A former New York State trooper from Kings Park has pleaded guilty to a single perjury charge for falsely testifying in a 2017 drunken driving case, Suffolk prosecutors said Tuesday.

Kevin Tunney, 34, pleaded guilty to first-degree perjury, a felony, and resigned from the department on April 30 as part of his plea agreement, according to a news release from the Suffolk County District Attorney’s office.

"Any time a police officer breaks the laws that he is sworn to uphold, it undermines the integrity of the entire criminal justice system," Suffolk District Attorney Timothy Sini said in a statement. "At its core, law enforcement’s job is to seek the truth in each case and to determine just outcomes based solely upon the evidence. That was not done here. My office will continue to hold anyone who breaks the law accountable — no exceptions."

Tunney, who joined the state troopers in 2014, is scheduled to be sentenced on June 28.

Tunney’s attorney Edward Sapone said Tuesday in a text message: "After having served two tours of active combat in Afghanistan and having been a NYS Trooper, Kevin has taken the appropriate step of accepting full responsibility. He looks forward to getting sentenced and beginning a new chapter in his life."

The state police also did not immediately respond to a message.

Prosecutors allege that on Nov. 1, 2017, Tunney arrested someone in the parking lot of a Bay Shore 7-Eleven store and charged the person with driving while intoxicated, aggravated DWI and failure to maintain lane. In the arrest paperwork that Tunney filled out, he falsely said he was driving behind the alleged drunken driver, whose name was not released, and saw the car swerve over the center double line and make an abrupt right turn into an exit-only driveway of the 7-Eleven’s parking lot.

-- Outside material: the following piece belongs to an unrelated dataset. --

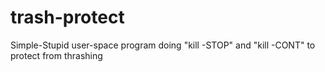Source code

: trash-protect
=============

Simple-Stupid user-space program doing "kill -STOP" and "kill -CONT" to protect from thrashing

In addition to the claims Tunney made in his arrest report, he also testified to those statements on Jan. 18, 2019 during a pretrial hearing in First District Court in Central Islip, prosecutors said.

But when the district attorney’s office reviewed surveillance footage from the 7-Eleven on the night of the arrest, it showed that Tunney was already inside the store when the alleged drunken driver arrived, and therefore Tuney could not have followed the driver on Bay Shore Road or observed the driver failing to stay in their lane, prosecutors said.

The footage also showed that the individual had entered the parking lot through the appropriate entranceway, not through an exit-only driveway as Tunney testified.

Prosecutors did not reveal Tunney’s motive for lying. Charges against the person arrested by Tunney were dismissed. The District Attorney’s office said it conducted a review of all its previous prosecutions in which Tunney was a witness or potential witness and "found no evidence of additional misconduct."